PRIMERO.- Por el Juzgado de Primera Instancia de los de Segovia, nº 4; con fecha ocho de marzo de dos mil once, fue dictada Sentencia, que en su parte dispositiva literalmente dice : "FALLO: Que desestimando la demanda de modificación de medidas de divorcio formulada por el Procurador Sra. Rodríguez, en nombre y representación de D. Ignacio contra Dª Marí Trini acuerdo denegar la petición de modificación solicitada.

No procede hacer especial pronunciamiento sobre costas."

SEGUNDO.- Notificada que fue la anterior resolución a las partes, por la representación procesal de el demandante, se anunció la preparación de recurso de apelación, con enumeración de los pronunciamientos que se impugnan, al tenor que es de ver en su escrito unido en Autos, teniéndose por preparado el mismo, emplazándose a la recurrente para que en plazo interponga la apelación anunciada; y notificada dicha resolución a las partes, por los apelantes se interpuso para ante la Audiencia en legal forma el recurso anteriormente anunciado, en base a lo establecido en los arts. 457 y ss de la Nueva Ley de Enjuiciamiento Civil , dándose traslado a la adversa y al Ministerio Fiscal y emplazándoles para oponerse al recurso o impugnarlo, y realizado el citado trámite en plazo, por ambas partes, oponiéndose al mismo, se acordó remitir las actuaciones a esta Audiencia Provincial, previo emplazamiento de las partes ante la misma.

TERCERO.- Recibidos los autos en este Tribunal, registrados, formado rollo, turnado de ponencia y personadas las partes en tiempo y forma, señaló fecha para deliberación y fallo del citado recurso, y llevado a cabo que fue, quedó el mismo visto para dictar la resolución procedente.

Fundamentos

PRIMERO. - Desestimada la modificación de medidas definitivas interesadas, es recurrida la sentencia de instancia por la parte actora.

En el primer motivo del recurso afirma la parte recurrente, que pese a haberse alegado repetidas veces en el transcurso del proceso el vicio de discriminación por razón del sexo, la sentencia no se pronuncia al respecto.

Lógicamente, pues en el suplico de la demanda, ninguna petición ni alusión directa se contiene sobre dicha discriminación. Sólo entre los antecedentes del hecho existe una concisa alusión.

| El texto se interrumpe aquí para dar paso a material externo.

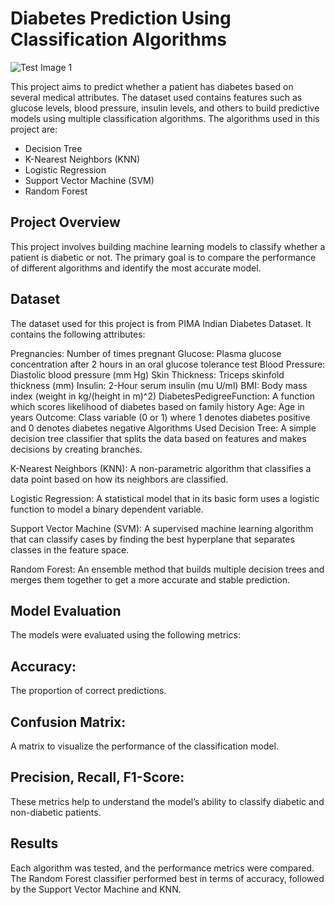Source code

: # Diabetes Prediction Using Classification Algorithms

![Test Image 1](https://res.cloudinary.com/grohealth/image/upload/c_fill,f_auto,fl_lossy,h_650,q_auto,w_1085/v1581695681/DCUK/Content/causes-of-diabetes.png)

This project aims to predict whether a patient has diabetes based on several medical attributes. The dataset used contains features such as glucose levels, blood pressure, insulin levels, and others to build predictive models using multiple classification algorithms. The algorithms used in this project are:

- Decision Tree
- K-Nearest Neighbors (KNN)
- Logistic Regression
- Support Vector Machine (SVM)
- Random Forest

## Project Overview
This project involves building machine learning models to classify whether a patient is diabetic or not. The primary goal is to compare the performance of different algorithms and identify the most accurate model.

## Dataset
The dataset used for this project is from PIMA Indian Diabetes Dataset. It contains the following attributes:

Pregnancies: Number of times pregnant
Glucose: Plasma glucose concentration after 2 hours in an oral glucose tolerance test
Blood Pressure: Diastolic blood pressure (mm Hg)
Skin Thickness: Triceps skinfold thickness (mm)
Insulin: 2-Hour serum insulin (mu U/ml)
BMI: Body mass index (weight in kg/(height in m)^2)
DiabetesPedigreeFunction: A function which scores likelihood of diabetes based on family history
Age: Age in years
Outcome: Class variable (0 or 1) where 1 denotes diabetes positive and 0 denotes diabetes negative
Algorithms Used
Decision Tree: A simple decision tree classifier that splits the data based on features and makes decisions by creating branches.

K-Nearest Neighbors (KNN): A non-parametric algorithm that classifies a data point based on how its neighbors are classified.

Logistic Regression: A statistical model that in its basic form uses a logistic function to model a binary dependent variable.

Support Vector Machine (SVM): A supervised machine learning algorithm that can classify cases by finding the best hyperplane that separates classes in the feature space.

Random Forest: An ensemble method that builds multiple decision trees and merges them together to get a more accurate and stable prediction.

## Model Evaluation
The models were evaluated using the following metrics:

## Accuracy: 
The proportion of correct predictions.
## Confusion Matrix: 
A matrix to visualize the performance of the classification model.
## Precision, Recall, F1-Score: 
These metrics help to understand the model’s ability to classify diabetic and non-diabetic patients.

## Results
Each algorithm was tested, and the performance metrics were compared. The Random Forest classifier performed best in terms of accuracy, followed by the Support Vector Machine and KNN.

El apartado fáctico de la demanda, lo conforman tres apartados:

1.- En el primero se cita como precedente la sentencia del Juzgado de Primera Instancia nº 4 de Segovia sobre divorcio contencioso de 4 de diciembre de 2001, dictada en el procedimiento 258/2001 y el Auto de 28 de mayo de 2009, dictado en el procedimiento d ejecución 193/2003, donde se acuerda "la terminación de dicho procedimiento de ejecución, sin que jamás se haya cumplido la inter-comunicación paterno-filial por vídeo-conferencia de 15 minutos/semana ni vista presencial alguna"

2.- En el segundo, donde se precisa que la modificación que se insta es que la menor, Sofía, de 14 años de edad, pase a estar bajo custodia del actor, progenitor paterno; ello por el cambio sustancial de circunstancias producido:

a) Diagnóstico indubitado de síndrome de alienación parental (SAP) producido por el progenitor custodio que padecen las tres hijas comunes.

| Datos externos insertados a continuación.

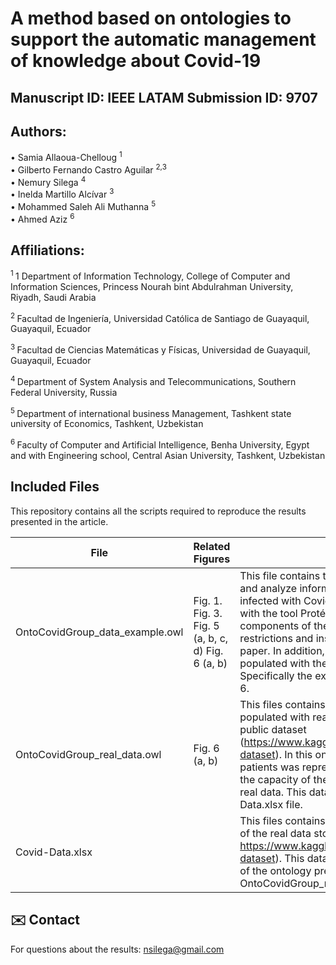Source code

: # A method based on ontologies to support the automatic management of knowledge about Covid-19
## Manuscript ID: IEEE LATAM Submission ID: 9707
## Authors:
•	Samia Allaoua-Chelloug <sup> 1 </sup>  
•	Gilberto Fernando Castro Aguilar <sup> 2,3 </sup>  
•	Nemury Silega <sup> 4 </sup>  
•	Inelda Martillo Alcívar <sup> 3 </sup>  
•	Mohammed Saleh Ali Muthanna <sup> 5 </sup>   
•	Ahmed Aziz <sup> 6 </sup>  
## Affiliations:
<sup> 1 </sup> 1 Department of Information Technology, College of Computer and Information Sciences, Princess Nourah bint Abdulrahman University, Riyadh, Saudi Arabia

<sup> 2 </sup>  Facultad de Ingeniería, Universidad Católica de Santiago de Guayaquil, Guayaquil, Ecuador

<sup> 3 </sup>  Facultad de Ciencias Matemáticas y Físicas, Universidad de Guayaquil, Guayaquil, Ecuador

<sup> 4 </sup>  Department of System Analysis and Telecommunications, Southern Federal University, Russia

<sup> 5 </sup>  Department of international business Management, Tashkent state university of Economics, Tashkent, Uzbekistan

<sup> 6 </sup>  Faculty of Computer and Artificial Intelligence, Benha University, Egypt and with Engineering school, Central Asian University, Tashkent, Uzbekistan


## Included Files 
This repository contains all the scripts required to reproduce the results presented in the article.

| File  | Related Figures | Description |
| ------------- | ------------- |------------- |
| OntoCovidGroup_data_example.owl  |Fig. 1.  Fig. 3.  Fig. 5  (a, b, c, d) Fig. 6 (a, b)  |  This file contains the developed ontology to represent and analyze information about groups of people infected with Covid-19. This ontology can be opened with the tool Protégé. In Protégé is possible to see the components of the ontology (classes, properties, restrictions and instances) that were explained in the paper. In addition, this version of the ontology was populated with the examples used to evaluate it. Specifically the examples depicted in Figs 3, 4, 5 and 6. |
| OntoCovidGroup_real_data.owl  | Fig. 6 (a, b)  | This files contains the same developed ontology but populated with real data about patients stored in a public dataset (https://www.kaggle.com/datasets/meirnizri/covid19-dataset).  In this ontology, the information about 5000 patients was represented. We used this data to show the capacity of the ontology to represent and analyze real data. This data can be consulted in the Covid-Data.xlsx file.|
| Covid-Data.xlsx	  |   |This files contains data about 5000 patients, a sample of the real data stored in the public dataset https://www.kaggle.com/datasets/meirnizri/covid19-dataset). This data was used to populate the version of the ontology presented in the file OntoCovidGroup_real_data.owl |

## ✉️ Contact
For questions about the results:
nsilega@gmail.com
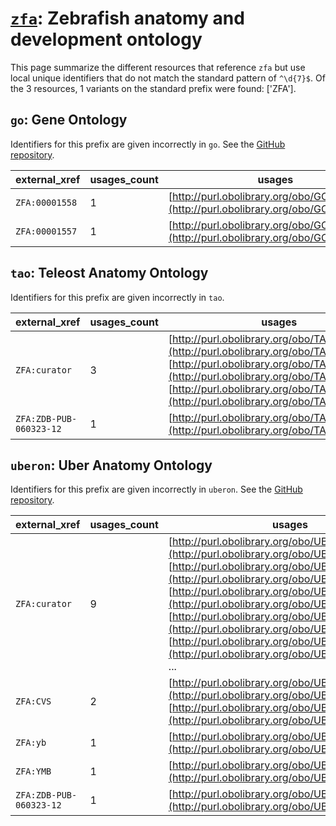# [`zfa`](https://bioregistry.io/zfa): Zebrafish anatomy and development ontology

This page summarize the different resources that reference `zfa`
but use local unique identifiers that do not match the standard pattern of
`^\d{7}$`. Of the 3 resources,
1 variants on the standard prefix were found: ['ZFA'].

## `go`: Gene Ontology

Identifiers for this prefix are given incorrectly in `go`. See the [GitHub repository](https://github.com/geneontology/go-ontology).

| external_xref   |   usages_count | usages                                                                                 |
|-----------------|----------------|----------------------------------------------------------------------------------------|
| `ZFA:00001558`  |              1 | [http://purl.obolibrary.org/obo/GO_0039008](http://purl.obolibrary.org/obo/GO_0039008) |
| `ZFA:00001557`  |              1 | [http://purl.obolibrary.org/obo/GO_0039021](http://purl.obolibrary.org/obo/GO_0039021) |

## `tao`: Teleost Anatomy Ontology

Identifiers for this prefix are given incorrectly in `tao`.

| external_xref           |   usages_count | usages                                                                                                                                                                                                                                                                       |
|-------------------------|----------------|------------------------------------------------------------------------------------------------------------------------------------------------------------------------------------------------------------------------------------------------------------------------------|
| `ZFA:curator`           |              3 | [http://purl.obolibrary.org/obo/TAO_0002135](http://purl.obolibrary.org/obo/TAO_0002135), [http://purl.obolibrary.org/obo/TAO_0002136](http://purl.obolibrary.org/obo/TAO_0002136), [http://purl.obolibrary.org/obo/TAO_0002141](http://purl.obolibrary.org/obo/TAO_0002141) |
| `ZFA:ZDB-PUB-060323-12` |              1 | [http://purl.obolibrary.org/obo/TAO_0005245](http://purl.obolibrary.org/obo/TAO_0005245)                                                                                                                                                                                     |

## `uberon`: Uber Anatomy Ontology

Identifiers for this prefix are given incorrectly in `uberon`. See the [GitHub repository](https://github.com/obophenotype/uberon).

| external_xref           |   usages_count | usages                                                                                                                                                                                                                                                                                                                                                                                                                                                                                              |
|-------------------------|----------------|-----------------------------------------------------------------------------------------------------------------------------------------------------------------------------------------------------------------------------------------------------------------------------------------------------------------------------------------------------------------------------------------------------------------------------------------------------------------------------------------------------|
| `ZFA:curator`           |              9 | [http://purl.obolibrary.org/obo/UBERON_0008229](http://purl.obolibrary.org/obo/UBERON_0008229), [http://purl.obolibrary.org/obo/UBERON_0014371](http://purl.obolibrary.org/obo/UBERON_0014371), [http://purl.obolibrary.org/obo/UBERON_0014903](http://purl.obolibrary.org/obo/UBERON_0014903), [http://purl.obolibrary.org/obo/UBERON_0018549](http://purl.obolibrary.org/obo/UBERON_0018549), [http://purl.obolibrary.org/obo/UBERON_2000120](http://purl.obolibrary.org/obo/UBERON_2000120), ... |
| `ZFA:CVS`               |              2 | [http://purl.obolibrary.org/obo/UBERON_0016499](http://purl.obolibrary.org/obo/UBERON_0016499), [http://purl.obolibrary.org/obo/UBERON_0018674](http://purl.obolibrary.org/obo/UBERON_0018674)                                                                                                                                                                                                                                                                                                      |
| `ZFA:yb`                |              1 | [http://purl.obolibrary.org/obo/UBERON_0002539](http://purl.obolibrary.org/obo/UBERON_0002539)                                                                                                                                                                                                                                                                                                                                                                                                      |
| `ZFA:YMB`               |              1 | [http://purl.obolibrary.org/obo/UBERON_0016499](http://purl.obolibrary.org/obo/UBERON_0016499)                                                                                                                                                                                                                                                                                                                                                                                                      |
| `ZFA:ZDB-PUB-060323-12` |              1 | [http://purl.obolibrary.org/obo/UBERON_2005245](http://purl.obolibrary.org/obo/UBERON_2005245)                                                                                                                                                                                                                                                                                                                                                                                                      |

b) Disponibilidad de tiempo del padre, que en la fecha del divorcio simultaneaba 5 ó 6 trabajos de profesor de diferentes centros universitarios y actualmente sólo es Profesor Titula de la Universidad de Castilla-La Mancha

3.- En el tercero, pese a integrarse en los apartados fácticos, cita el derecho a una tutela judicial efectiva, en cuanto a la efectiva ejecución de las resoluciones judiciales; el artículo 27.3 CE ; y a continuación dentro de consideraciones sobre su interpretación del "interés superior del menor", es donde se menciona la igualdad entre cónyuges, también al divorciarse.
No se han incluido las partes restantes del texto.